Knowledge Capture and Discovery

About

Knowledge graphs have become a common asset for representing world knowledge in data driven models and applications. In this tutorial participants will learn how to integrate, link and extend tabular data using Wikidata, a crowdsourced knowledge graph with over 60 million entities and a lively community of curators. The first part of the tutorial presents an overview of Wikidata, its data model and its query and update APIs. The second part presents tools to link tabular datasets to Wikidata, to augment them using Wikidata, to extend Wikidata with new data and to query and visualize the extended Wikidata knowledge graph.

Audience

This tutorial is designed for those who want to know more about the Wikidata knowledge graph, its data model, useful applications for browsing and visualizing its contents, and how to exploit Wikidata to link and extend existing tabular data.

Participants are recommended to have basic knowledge representation skills (RDF) and query language skills (SPARQL). Basic Python skills are necessary to handle the Python Notebooks and APIs used in the hands on exercises.

Structure and Resources

Introduction to Wikidata (Slides) (pdf)

Goals of the Wikidata project
The Wikidata data model
Comparison with DBpedia, YAGO and Cyc
Interesting statistcs about Wikidata

Getting Data From Wikidata (Slides (part 1)) (pdf (part 1))),(Slides (part 2)) (pdf (part 2)))

API and command-line tools
Wikidata SPARQL enpoint
Linking data to Wikidata items

Extending Wikidata ((Slides (part 1)) (pdf (part 1)) ((Slides (part 2)) (pdf (part 2))

Crowdsourcing, human curation
Bots for importing data from databases and for quality assurance
Tools to map structured data to Wikidata
Wikidata satellites to hold specialized data

Applications (Slides) (pdf)

Visualization: SQID, Reasonator, etc.
Wikipedia infoboxes
Data enrichment via multi-lingual labels, external identifiers, analytics

Discussion and Hands On

SPARQL and visualization
Wikifier

Tutors

Daniel Garijo

Computer Scientist, Information Sciences Institute (USC)

Researcher at the Information Sciences Institute of the University of Southern California. He received his PhD at the Ontology Engineering Group of the Universidad Politecnica de Madrid. His research is focused on using Semantic Web and Linked Data to facilitate the reuse and understanding of scientific workflows. Daniel has experience in presenting tutorials at international conferences such as Dublin Core and AAAI and universities such as Stanford, UCLA and USC.

Pedro Szekely

Principal Scientist, Information Sciences Institute (USC)

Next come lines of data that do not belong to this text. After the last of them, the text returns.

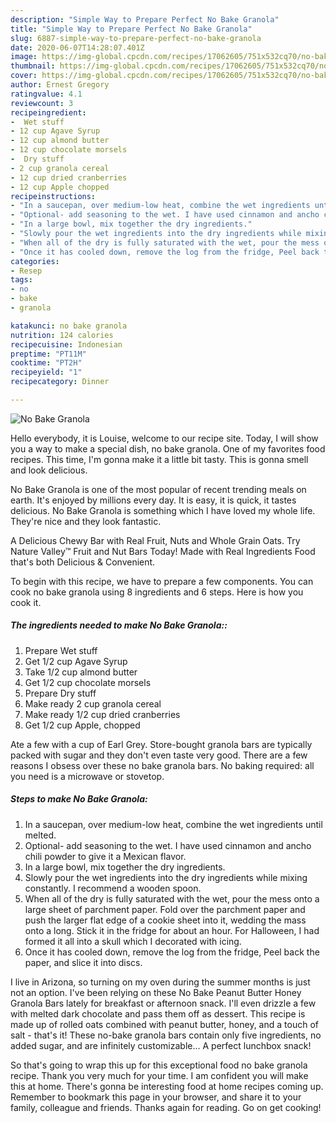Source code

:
 ```yaml
---
description: "Simple Way to Prepare Perfect No Bake Granola"
title: "Simple Way to Prepare Perfect No Bake Granola"
slug: 6887-simple-way-to-prepare-perfect-no-bake-granola
date: 2020-06-07T14:28:07.401Z
image: https://img-global.cpcdn.com/recipes/17062605/751x532cq70/no-bake-granola-recipe-main-photo.jpg
thumbnail: https://img-global.cpcdn.com/recipes/17062605/751x532cq70/no-bake-granola-recipe-main-photo.jpg
cover: https://img-global.cpcdn.com/recipes/17062605/751x532cq70/no-bake-granola-recipe-main-photo.jpg
author: Ernest Gregory
ratingvalue: 4.1
reviewcount: 3
recipeingredient:
-  Wet stuff
- 12 cup Agave Syrup
- 12 cup almond butter
- 12 cup chocolate morsels
-  Dry stuff
- 2 cup granola cereal
- 12 cup dried cranberries
- 12 cup Apple chopped
recipeinstructions:
- "In a saucepan, over medium-low heat, combine the wet ingredients until melted."
- "Optional- add seasoning to the wet. I have used cinnamon and ancho chili powder to give it a Mexican flavor."
- "In a large bowl, mix together the dry ingredients."
- "Slowly pour the wet ingredients into the dry ingredients while mixing constantly. I recommend a wooden spoon."
- "When all of the dry is fully saturated with the wet, pour the mess onto a large sheet of parchment paper. Fold over the parchment paper and push the larger flat edge of a cookie sheet into it, wedding the mass onto a long. Stick it in the fridge for about an hour. For Halloween, I had formed it all into a skull which I decorated with icing."
- "Once it has cooled down, remove the log from the fridge, Peel back the paper, and slice it into discs."
categories:
- Resep
tags:
- no
- bake
- granola

katakunci: no bake granola
nutrition: 124 calories
recipecuisine: Indonesian
preptime: "PT11M"
cooktime: "PT2H"
recipeyield: "1"
recipecategory: Dinner

---
```



![No Bake Granola](https://img-global.cpcdn.com/recipes/17062605/751x532cq70/no-bake-granola-recipe-main-photo.jpg)

Hello everybody, it is Louise, welcome to our recipe site. Today, I will show you a way to make a special dish, no bake granola. One of my favorites food recipes. This time, I'm gonna make it a little bit tasty. This is gonna smell and look delicious.

No Bake Granola is one of the most popular of recent trending meals on earth. It's enjoyed by millions every day. It is easy, it is quick, it tastes delicious. No Bake Granola is something which I have loved my whole life. They're nice and they look fantastic.

A Delicious Chewy Bar with Real Fruit, Nuts and Whole Grain Oats. Try Nature Valley™ Fruit and Nut Bars Today! Made with Real Ingredients Food that&#39;s both Delicious &amp; Convenient.


To begin with this recipe, we have to prepare a few components. You can cook no bake granola using 8 ingredients and 6 steps. Here is how you cook it.

##### The ingredients needed to make No Bake Granola::

1. Prepare  Wet stuff
1. Get 1/2 cup Agave Syrup
1. Take 1/2 cup almond butter
1. Get 1/2 cup chocolate morsels
1. Prepare  Dry stuff
1. Make ready 2 cup granola cereal
1. Make ready 1/2 cup dried cranberries
1. Get 1/2 cup Apple, chopped


Ate a few with a cup of Earl Grey. Store-bought granola bars are typically packed with sugar and they don&#39;t even taste very good. There are a few reasons I obsess over these no bake granola bars. No baking required: all you need is a microwave or stovetop. 

##### Steps to make No Bake Granola:

1. In a saucepan, over medium-low heat, combine the wet ingredients until melted.
1. Optional- add seasoning to the wet. I have used cinnamon and ancho chili powder to give it a Mexican flavor.
1. In a large bowl, mix together the dry ingredients.
1. Slowly pour the wet ingredients into the dry ingredients while mixing constantly. I recommend a wooden spoon.
1. When all of the dry is fully saturated with the wet, pour the mess onto a large sheet of parchment paper. Fold over the parchment paper and push the larger flat edge of a cookie sheet into it, wedding the mass onto a long. Stick it in the fridge for about an hour. For Halloween, I had formed it all into a skull which I decorated with icing.
1. Once it has cooled down, remove the log from the fridge, Peel back the paper, and slice it into discs.


I live in Arizona, so turning on my oven during the summer months is just not an option. I&#39;ve been relying on these No Bake Peanut Butter Honey Granola Bars lately for breakfast or afternoon snack. I&#39;ll even drizzle a few with melted dark chocolate and pass them off as dessert. This recipe is made up of rolled oats combined with peanut butter, honey, and a touch of salt - that&#39;s it! These no-bake granola bars contain only five ingredients, no added sugar, and are infinitely customizable… A perfect lunchbox snack! 

So that's going to wrap this up for this exceptional food no bake granola recipe. Thank you very much for your time. I am confident you will make this at home. There's gonna be interesting food at home recipes coming up. Remember to bookmark this page in your browser, and share it to your family, colleague and friends. Thanks again for reading. Go on get cooking!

Principal Scientist and Research Director of the Center on Knowledge Graphs at the USC Information Sciences Institute, and a Research Associate Professor at the USC Computer Science Department. His research focuses on table understanding, knowledge graphs and applications of knowledge graphs. He teaches a graduate course at USC on Building Knowledge Graphs, and has given tutorials on knowledge graph construction at KDD, ISWC, AAAI and WWW.